Activity => Every record below must be returned word for word, with the pictures left out.

Records for the exercise =>
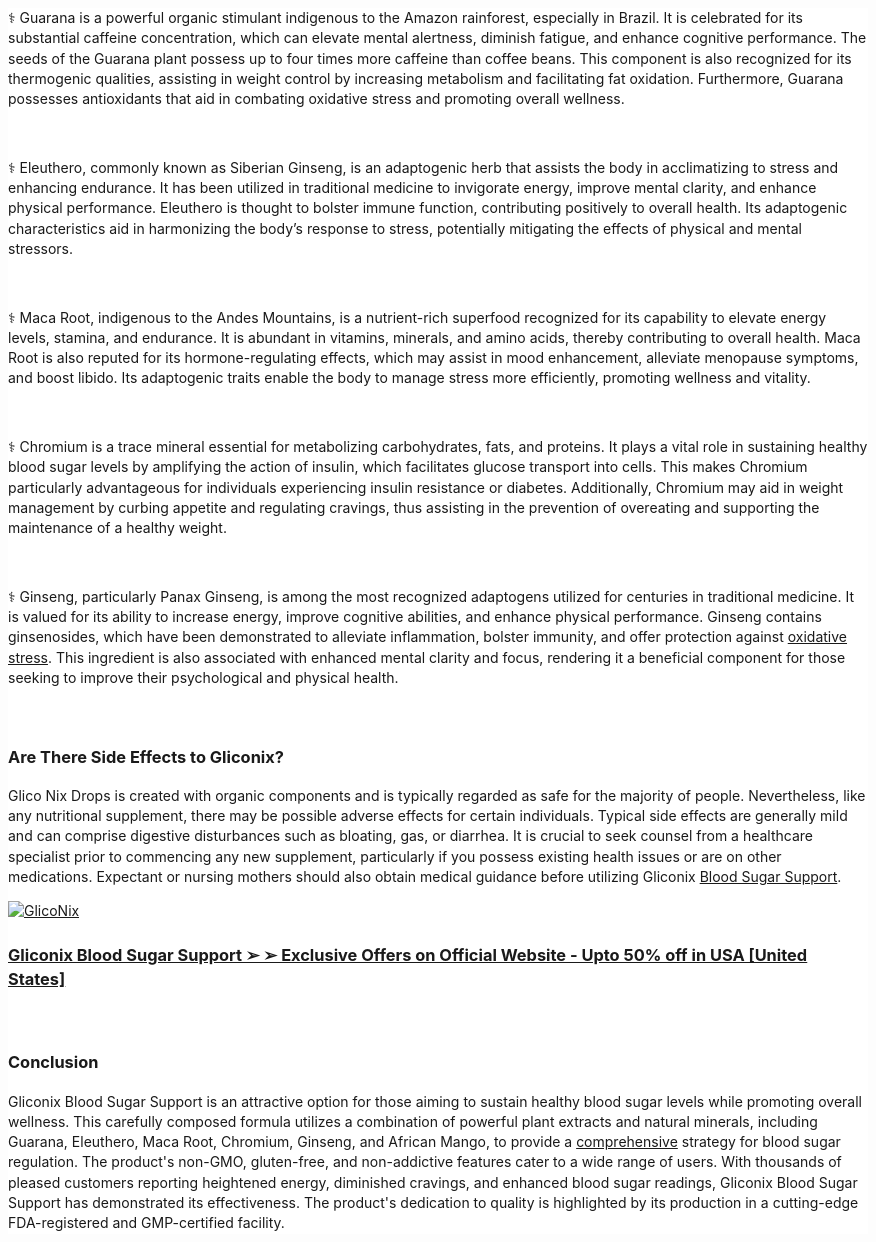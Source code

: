 <p>⚕️ Guarana is a powerful organic stimulant indigenous to the Amazon rainforest, especially in Brazil. It is celebrated for its substantial caffeine concentration, which can elevate mental alertness, diminish fatigue, and enhance cognitive performance. The seeds of the Guarana plant possess up to four times more caffeine than coffee beans. This component is also recognized for its thermogenic qualities, assisting in weight control by increasing metabolism and facilitating fat oxidation. Furthermore, Guarana possesses antioxidants that aid in combating oxidative stress and promoting overall wellness.</p>
<p>&nbsp;</p>
<p>⚕️ Eleuthero, commonly known as Siberian Ginseng, is an adaptogenic herb that assists the body in acclimatizing to stress and enhancing endurance. It has been utilized in traditional medicine to invigorate energy, improve mental clarity, and enhance physical performance. Eleuthero is thought to bolster immune function, contributing positively to overall health. Its adaptogenic characteristics aid in harmonizing the body&rsquo;s response to stress, potentially mitigating the effects of physical and mental stressors.</p>
<p>&nbsp;</p>
<p>⚕️ Maca Root, indigenous to the Andes Mountains, is a nutrient-rich superfood recognized for its capability to elevate energy levels, stamina, and endurance. It is abundant in vitamins, minerals, and amino acids, thereby contributing to overall health. Maca Root is also reputed for its hormone-regulating effects, which may assist in mood enhancement, alleviate menopause symptoms, and boost libido. Its adaptogenic traits enable the body to manage stress more efficiently, promoting wellness and vitality.</p>
<p>&nbsp;</p>
<p>⚕️ Chromium is a trace mineral essential for metabolizing carbohydrates, fats, and proteins. It plays a vital role in sustaining healthy blood sugar levels by amplifying the action of insulin, which facilitates glucose transport into cells. This makes Chromium particularly advantageous for individuals experiencing insulin resistance or diabetes. Additionally, Chromium may aid in weight management by curbing appetite and regulating cravings, thus assisting in the prevention of overeating and supporting the maintenance of a healthy weight.</p>
<p>&nbsp;</p>
<p>⚕️ Ginseng, particularly Panax Ginseng, is among the most recognized adaptogens utilized for centuries in traditional medicine. It is valued for its ability to increase energy, improve cognitive abilities, and enhance physical performance. Ginseng contains ginsenosides, which have been demonstrated to alleviate inflammation, bolster immunity, and offer protection against&nbsp;<a href="https://glycobalance-au.com/">oxidative stress</a>. This ingredient is also associated with enhanced mental clarity and focus, rendering it a beneficial component for those seeking to improve their psychological and physical health.</p>
<p>&nbsp;</p>
<h3><strong>Are There Side Effects to Gliconix?&nbsp;</strong></h3>
<p>Glico Nix Drops is created with organic components and is typically regarded as safe for the majority of people. Nevertheless, like any nutritional supplement, there may be possible adverse effects for certain individuals. Typical side effects are generally mild and can comprise digestive disturbances such as bloating, gas, or diarrhea. It is crucial to seek counsel from a healthcare specialist prior to commencing any new supplement, particularly if you possess existing health issues or are on other medications. Expectant or nursing mothers should also obtain medical guidance before utilizing Gliconix&nbsp;<a href="https://theguardianbotanicals.com/">Blood Sugar Support</a>.</p>
<p><a href="https://gliconixdrop.com/go/checkout/"><img src="https://gliconixdrop.com/wp-content/uploads/2025/05/GlicoNix-Reviews.jpg" alt="GlicoNix" width="888" height="322" border="0" /></a></p>
<h3><u><strong><a href="https://gliconixdrop.com/go/checkout/">Gliconix Blood Sugar Support ➢ ➢ Exclusive Offers on Official Website - Upto 50% off in USA [United States]</a></strong></u></h3>
<p>&nbsp;</p>
<h3><strong>Conclusion&nbsp;</strong></h3>
<p>Gliconix Blood Sugar Support is an attractive option for those aiming to sustain healthy blood sugar levels while promoting overall wellness. This carefully composed formula utilizes a combination of powerful plant extracts and natural minerals, including Guarana, Eleuthero, Maca Root, Chromium, Ginseng, and African Mango, to provide a&nbsp;<a href="https://truerelief.net/">comprehensive</a>&nbsp;strategy for blood sugar regulation. The product's non-GMO, gluten-free, and non-addictive features cater to a wide range of users. With thousands of pleased customers reporting heightened energy, diminished cravings, and enhanced blood sugar readings, Gliconix Blood Sugar Support has demonstrated its effectiveness. The product's dedication to quality is highlighted by its production in a cutting-edge FDA-registered and GMP-certified facility.</p>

Worked solution =>
Source code

: <p>⚕️ Guarana is a powerful organic stimulant indigenous to the Amazon rainforest, especially in Brazil. It is celebrated for its substantial caffeine concentration, which can elevate mental alertness, diminish fatigue, and enhance cognitive performance. The seeds of the Guarana plant possess up to four times more caffeine than coffee beans. This component is also recognized for its thermogenic qualities, assisting in weight control by increasing metabolism and facilitating fat oxidation. Furthermore, Guarana possesses antioxidants that aid in combating oxidative stress and promoting overall wellness.</p>
<p>&nbsp;</p>
<p>⚕️ Eleuthero, commonly known as Siberian Ginseng, is an adaptogenic herb that assists the body in acclimatizing to stress and enhancing endurance. It has been utilized in traditional medicine to invigorate energy, improve mental clarity, and enhance physical performance. Eleuthero is thought to bolster immune function, contributing positively to overall health. Its adaptogenic characteristics aid in harmonizing the body&rsquo;s response to stress, potentially mitigating the effects of physical and mental stressors.</p>
<p>&nbsp;</p>
<p>⚕️ Maca Root, indigenous to the Andes Mountains, is a nutrient-rich superfood recognized for its capability to elevate energy levels, stamina, and endurance. It is abundant in vitamins, minerals, and amino acids, thereby contributing to overall health. Maca Root is also reputed for its hormone-regulating effects, which may assist in mood enhancement, alleviate menopause symptoms, and boost libido. Its adaptogenic traits enable the body to manage stress more efficiently, promoting wellness and vitality.</p>
<p>&nbsp;</p>
<p>⚕️ Chromium is a trace mineral essential for metabolizing carbohydrates, fats, and proteins. It plays a vital role in sustaining healthy blood sugar levels by amplifying the action of insulin, which facilitates glucose transport into cells. This makes Chromium particularly advantageous for individuals experiencing insulin resistance or diabetes. Additionally, Chromium may aid in weight management by curbing appetite and regulating cravings, thus assisting in the prevention of overeating and supporting the maintenance of a healthy weight.</p>
<p>&nbsp;</p>
<p>⚕️ Ginseng, particularly Panax Ginseng, is among the most recognized adaptogens utilized for centuries in traditional medicine. It is valued for its ability to increase energy, improve cognitive abilities, and enhance physical performance. Ginseng contains ginsenosides, which have been demonstrated to alleviate inflammation, bolster immunity, and offer protection against&nbsp;<a href="https://glycobalance-au.com/">oxidative stress</a>. This ingredient is also associated with enhanced mental clarity and focus, rendering it a beneficial component for those seeking to improve their psychological and physical health.</p>
<p>&nbsp;</p>
<h3><strong>Are There Side Effects to Gliconix?&nbsp;</strong></h3>
<p>Glico Nix Drops is created with organic components and is typically regarded as safe for the majority of people. Nevertheless, like any nutritional supplement, there may be possible adverse effects for certain individuals. Typical side effects are generally mild and can comprise digestive disturbances such as bloating, gas, or diarrhea. It is crucial to seek counsel from a healthcare specialist prior to commencing any new supplement, particularly if you possess existing health issues or are on other medications. Expectant or nursing mothers should also obtain medical guidance before utilizing Gliconix&nbsp;<a href="https://theguardianbotanicals.com/">Blood Sugar Support</a>.</p>
<p><a href="https://gliconixdrop.com/go/checkout/"><img src="https://gliconixdrop.com/wp-content/uploads/2025/05/GlicoNix-Reviews.jpg" alt="GlicoNix" width="888" height="322" border="0" /></a></p>
<h3><u><strong><a href="https://gliconixdrop.com/go/checkout/">Gliconix Blood Sugar Support ➢ ➢ Exclusive Offers on Official Website - Upto 50% off in USA [United States]</a></strong></u></h3>
<p>&nbsp;</p>
<h3><strong>Conclusion&nbsp;</strong></h3>
<p>Gliconix Blood Sugar Support is an attractive option for those aiming to sustain healthy blood sugar levels while promoting overall wellness. This carefully composed formula utilizes a combination of powerful plant extracts and natural minerals, including Guarana, Eleuthero, Maca Root, Chromium, Ginseng, and African Mango, to provide a&nbsp;<a href="https://truerelief.net/">comprehensive</a>&nbsp;strategy for blood sugar regulation. The product's non-GMO, gluten-free, and non-addictive features cater to a wide range of users. With thousands of pleased customers reporting heightened energy, diminished cravings, and enhanced blood sugar readings, Gliconix Blood Sugar Support has demonstrated its effectiveness. The product's dedication to quality is highlighted by its production in a cutting-edge FDA-registered and GMP-certified facility.</p>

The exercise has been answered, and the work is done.